To validate datas accuracy, 10 differentially expressed miRNAs were randomly selected for real-time quantitative PCR (RT-qPCR) analysis. These miRNAs included ssc-miR-149, ssc-miR-217, ssc-miR-31, miR-383-x, miR-29-y, miR-93-y, miR-409-y, novel-m0010-5p, novel-m0003-5p, and novel-m0042-3p. The primer sequences of the selected miRNAs were designed and are listed in Supplementary Table 1, and house-keeping gene U6 was used as an endogenous control. Total RNA was reverse-transcribed to cDNA using the miRNA 1st strand cDNA synthesis kit (Accurate Biotechnology, Hunan, China). Synthesized cDNA was used to perform RT-qPCR as template using the 2 × SYBR^® Green Pro Taq HS Premix II (Accurate Biotechnology, Hunan, China). RT-qPCR was performed in a LightCycler 480 II instrument (Roche, Basel, Switzerland) and the thermal cycler program included an initial denaturation at 95°C for 3 mins, followed by 40 cycles at 95°C for 15 s; 57°C for 15 s; and 72°C for 20 s. miRNA expression was quantified relative to U6 expression using the 2^−ΔΔCt method (27).

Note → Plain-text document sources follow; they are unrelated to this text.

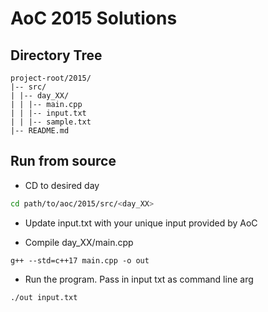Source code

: # AoC 2015 Solutions

## Directory Tree

```
project-root/2015/
|-- src/
| |-- day_XX/
| | |-- main.cpp
| | |-- input.txt
| | |-- sample.txt
|-- README.md

```

## Run from source

- CD to desired day

```sh
cd path/to/aoc/2015/src/<day_XX>
```

- Update input.txt with your unique input provided by AoC

- Compile day_XX/main.cpp

```
g++ --std=c++17 main.cpp -o out
```

- Run the program. Pass in input txt as command line arg

```sh
./out input.txt
```
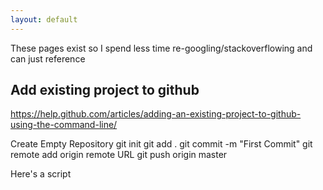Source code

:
 ```yaml
---
layout: default
---
```

 
These pages exist so I spend less time re-googling/stackoverflowing and can just reference


## Add existing project to github
https://help.github.com/articles/adding-an-existing-project-to-github-using-the-command-line/

Create Empty Repository
git init
git add .
git commit -m "First Commit"
git remote add origin remote URL
git push origin master

Here's a script

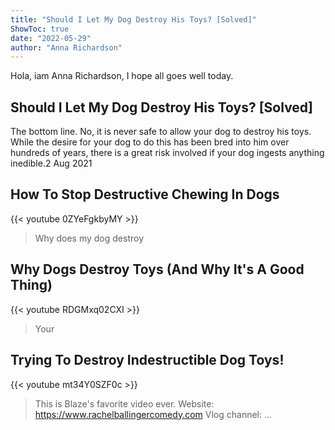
 ```yaml
---
title: "Should I Let My Dog Destroy His Toys? [Solved]"
ShowToc: true 
date: "2022-05-29"
author: "Anna Richardson" 
---
```


Hola, iam Anna Richardson, I hope all goes well today.
## Should I Let My Dog Destroy His Toys? [Solved]
 The bottom line. No, it is never safe to allow your dog to destroy his toys. While the desire for your dog to do this has been bred into him over hundreds of years, there is a great risk involved if your dog ingests anything inedible.2 Aug 2021

## How To Stop Destructive Chewing In Dogs
{{< youtube 0ZYeFgkbyMY >}}
>Why does my dog destroy

## Why Dogs Destroy Toys (And Why It's A Good Thing)
{{< youtube RDGMxq02CXI >}}
>Your 

## Trying To Destroy Indestructible Dog Toys!
{{< youtube mt34Y0SZF0c >}}
>This is Blaze's favorite video ever. Website: https://www.rachelballingercomedy.com Vlog channel: ...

Target gene prediction and enrichment analysis of the differentially expressed miRNAs

The functions of miRNAs on different physiological activities can be achieved through their binding to corresponding target mRNAs. The prediction and functional enrichment analysis of target genes are therefore significant ways by which the functions of miRNAs identified in the present study may be explained. The potential target genes of all the differentially expressed miRNAs in four groups were predicted using RNAhybrid (28), MiRanda (29), and TargetScan (30), and the results from the three algorithms were intersected. Subsequently, the Gene Ontology (GO) (http://www.geneontology.org/) and the Kyoto Encyclopedia of Genes and Genomes (KEGG) (http://www.genome.jp/kegg/) were used to recognize the main biological functions and identify functional pathways.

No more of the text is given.